Anche noi abbiamo deciso di mettere radici, avevamo diversi semi e con un po di cura, calore e attenzione sono germogliati alcuni progetti, tra questi Orteo, un esperimento di guerriglia garden. Saremmo riusciti, noi braccia rubate all’agricoltura, a rubare un pezzo di città per darlo all’agricoltura? Così pala e piccone zappa e semi ed è nato un orto urbano autorganizzato, neanche 30 mq di passione, fatica, speranze, soddisfazioni e prospettiva, abbiamo usato tecniche biodinamiche perché seminiamo un mondo migliore e ci siamo confrontati con il clima impazzito nell’epoca del global warming. Con Làbimbi abbiamo sperimentato le colture consociate e abbiamo messo in moto sinergie come tra zucca e fagiolini e insieme stiamo preparando il terreno per la primavera ansios@ di vedere cosa germoglierà . Questo è stato per ora Orteo. Senza dimenticare gli ottimi ortaggi autoprodotti di cui ci siamo nutrit@ e uno serie di relazioni che si stanno muovendo intorno a quei rettangoli di terra e che ne immaginano un allargamento, la messa in comune della possibilità di creare insieme un orto sociale. Un luogo in cui poter agire un rapporto con la terra e con le pratiche dell’agricoltura, nel quale poter vivere relazioni libere dai tempi e modi più umani.

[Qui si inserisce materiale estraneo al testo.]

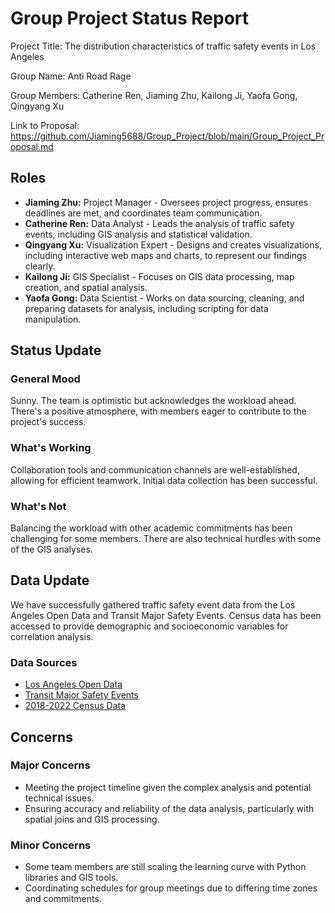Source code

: # Group Project Status Report
Project Title: The distribution characteristics of traffic safety events in Los Angeles

Group Name: Anti Road Rage

Group Members: Catherine Ren, Jiaming Zhu, Kailong Ji, Yaofa Gong, Qingyang Xu

Link to Proposal: https://github.com/Jiaming5688/Group_Project/blob/main/Group_Project_Proposal.md 

## Roles
- **Jiaming Zhu:** Project Manager - Oversees project progress, ensures deadlines are met, and coordinates team communication.
- **Catherine Ren:** Data Analyst - Leads the analysis of traffic safety events, including GIS analysis and statistical validation.
- **Qingyang Xu:** Visualization Expert - Designs and creates visualizations, including interactive web maps and charts, to represent our findings clearly.
- **Kailong Ji:** GIS Specialist - Focuses on GIS data processing, map creation, and spatial analysis.
- **Yaofa Gong:** Data Scientist - Works on data sourcing, cleaning, and preparing datasets for analysis, including scripting for data manipulation.
  
## Status Update
### General Mood
Sunny. The team is optimistic but acknowledges the workload ahead. There's a positive atmosphere, with members eager to contribute to the project's success.

### What's Working
Collaboration tools and communication channels are well-established, allowing for efficient teamwork. Initial data collection has been successful.

### What's Not
Balancing the workload with other academic commitments has been challenging for some members. There are also technical hurdles with some of the GIS analyses.

## Data Update
We have successfully gathered traffic safety event data from the Los Angeles Open Data and Transit Major Safety Events. Census data has been accessed to provide demographic and socioeconomic variables for correlation analysis.

### Data Sources
- [Los Angeles Open Data](https://data.lacity.org/browse )
- [Transit Major Safety Events](https://data.transportation.gov/Public-Transit/Major-Safety-Events/9ivb-8ae9/about_data)
- [2018-2022 Census Data](https://www.socialexplorer.com/tables/ACS2022_5yr/R13567952)

## Concerns
### Major Concerns
- Meeting the project timeline given the complex analysis and potential technical issues.
- Ensuring accuracy and reliability of the data analysis, particularly with spatial joins and GIS processing.

### Minor Concerns
- Some team members are still scaling the learning curve with Python libraries and GIS tools.
- Coordinating schedules for group meetings due to differing time zones and commitments.
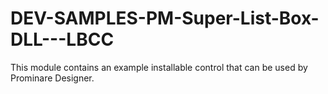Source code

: # DEV-SAMPLES-PM-Super-List-Box-DLL---LBCC
This module contains an example installable control that can be used by Prominare Designer. 
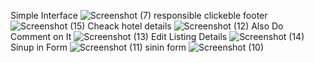 Simple Interface
![Screenshot (7)](https://github.com/Harshit9651/RoamRover/assets/130920101/aca2015a-0ca5-47e6-826e-41a85d121d55)
responsible clickeble footer
![Screenshot (15)](https://github.com/Harshit9651/RoamRover/assets/130920101/91bcaa1b-e401-40f9-a079-04b9e452a4ad)
Cheack hotel details
![Screenshot (12)](https://github.com/Harshit9651/RoamRover/assets/130920101/54e8ff2c-6b0d-4f38-9de7-32b71b6f59b8)
Also Do Comment on It
![Screenshot (13)](https://github.com/Harshit9651/RoamRover/assets/130920101/24413e42-45e7-4ecd-86dd-4cb19dbcfdfc)
Edit Listing Details
![Screenshot (14)](https://github.com/Harshit9651/RoamRover/assets/130920101/ddd68eb1-5d90-418e-b00b-92994839ab75)
Sinup in Form
![Screenshot (11)](https://github.com/Harshit9651/RoamRover/assets/130920101/e4d55231-4d25-419f-940c-12c9a0993cd4)
sinin form
![Screenshot (10)](https://github.com/Harshit9651/RoamRover/assets/130920101/591238d5-ab99-4f7a-a6a4-c0d4bbe0a176)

Ora è arrivata l’ora di fare un’altra scommessa, trovare altre persone con stomaci per desiderare una città diversa, con cervelli per immaginarla, e braccia per crearla. Servono altri picconi per rompere l’asfalto, pale e zappe per lavorare la terra, altri semi per far nascere altri ortaggi, e un occasione per incontrarci conoscersi capirsi e buttare giù il calendario dei lavori di Orteo.

“Perché i contadini non li trovate nelle fabbriche ma negli orti.”